[Dataset content]
────────────────
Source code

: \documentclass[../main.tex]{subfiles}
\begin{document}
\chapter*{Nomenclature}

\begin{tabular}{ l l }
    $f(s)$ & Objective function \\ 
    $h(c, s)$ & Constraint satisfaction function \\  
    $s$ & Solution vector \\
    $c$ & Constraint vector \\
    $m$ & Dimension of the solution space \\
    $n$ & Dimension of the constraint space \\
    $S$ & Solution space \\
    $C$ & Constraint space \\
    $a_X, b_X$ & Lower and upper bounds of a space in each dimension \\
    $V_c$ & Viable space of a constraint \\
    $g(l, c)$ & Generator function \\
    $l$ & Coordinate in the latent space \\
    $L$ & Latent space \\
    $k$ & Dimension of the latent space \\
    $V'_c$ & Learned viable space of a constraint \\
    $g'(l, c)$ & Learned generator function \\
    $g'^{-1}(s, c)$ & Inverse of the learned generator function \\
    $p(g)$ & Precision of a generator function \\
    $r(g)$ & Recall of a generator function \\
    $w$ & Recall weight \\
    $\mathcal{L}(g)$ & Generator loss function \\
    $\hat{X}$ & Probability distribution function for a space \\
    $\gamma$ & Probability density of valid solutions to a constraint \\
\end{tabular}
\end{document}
────────────────
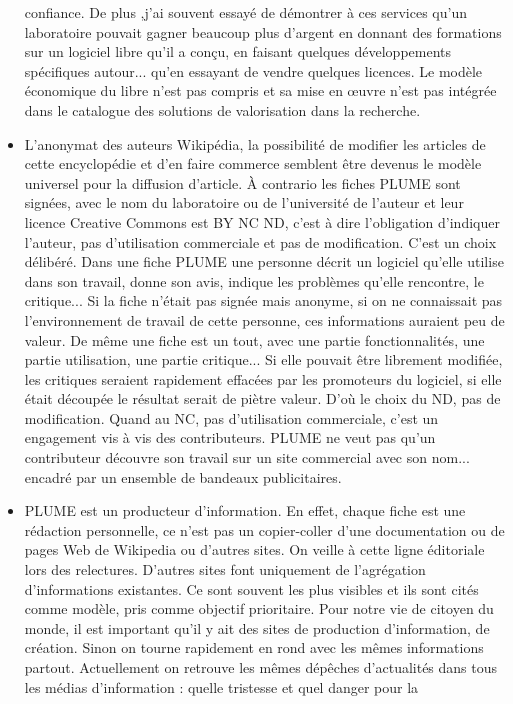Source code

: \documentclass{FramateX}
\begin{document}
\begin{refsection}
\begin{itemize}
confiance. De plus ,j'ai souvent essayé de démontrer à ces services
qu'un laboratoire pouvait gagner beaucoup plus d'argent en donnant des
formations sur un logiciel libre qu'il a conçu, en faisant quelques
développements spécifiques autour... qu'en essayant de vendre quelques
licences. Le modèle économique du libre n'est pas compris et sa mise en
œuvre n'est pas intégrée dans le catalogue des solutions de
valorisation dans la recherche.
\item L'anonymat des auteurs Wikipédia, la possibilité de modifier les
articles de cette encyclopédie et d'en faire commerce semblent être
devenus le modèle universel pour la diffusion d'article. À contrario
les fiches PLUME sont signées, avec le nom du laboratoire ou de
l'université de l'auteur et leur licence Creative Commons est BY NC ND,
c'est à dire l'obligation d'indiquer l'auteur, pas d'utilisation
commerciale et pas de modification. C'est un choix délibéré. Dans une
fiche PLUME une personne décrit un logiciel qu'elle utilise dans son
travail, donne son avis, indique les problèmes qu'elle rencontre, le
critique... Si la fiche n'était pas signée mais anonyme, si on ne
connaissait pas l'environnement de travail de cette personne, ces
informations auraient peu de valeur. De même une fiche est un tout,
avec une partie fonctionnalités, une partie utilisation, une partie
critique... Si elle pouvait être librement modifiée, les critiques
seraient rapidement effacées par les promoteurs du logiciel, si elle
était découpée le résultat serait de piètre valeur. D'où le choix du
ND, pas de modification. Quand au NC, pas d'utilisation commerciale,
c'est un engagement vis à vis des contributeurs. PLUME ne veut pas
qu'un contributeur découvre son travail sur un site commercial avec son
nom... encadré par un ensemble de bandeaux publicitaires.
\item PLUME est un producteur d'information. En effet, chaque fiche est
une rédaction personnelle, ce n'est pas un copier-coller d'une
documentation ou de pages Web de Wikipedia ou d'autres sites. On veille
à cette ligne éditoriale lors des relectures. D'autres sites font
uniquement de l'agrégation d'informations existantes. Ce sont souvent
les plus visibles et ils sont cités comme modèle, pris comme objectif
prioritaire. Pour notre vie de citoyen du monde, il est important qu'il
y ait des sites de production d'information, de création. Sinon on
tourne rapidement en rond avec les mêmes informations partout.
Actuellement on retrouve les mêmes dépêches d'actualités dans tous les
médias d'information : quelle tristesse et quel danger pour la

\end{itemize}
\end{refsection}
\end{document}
────────────────
[Exercise aim] If a line in the data above contains "Recall", return that line.

[Your response]
    $r(g)$ & Recall of a generator function \\
    $w$ & Recall weight \\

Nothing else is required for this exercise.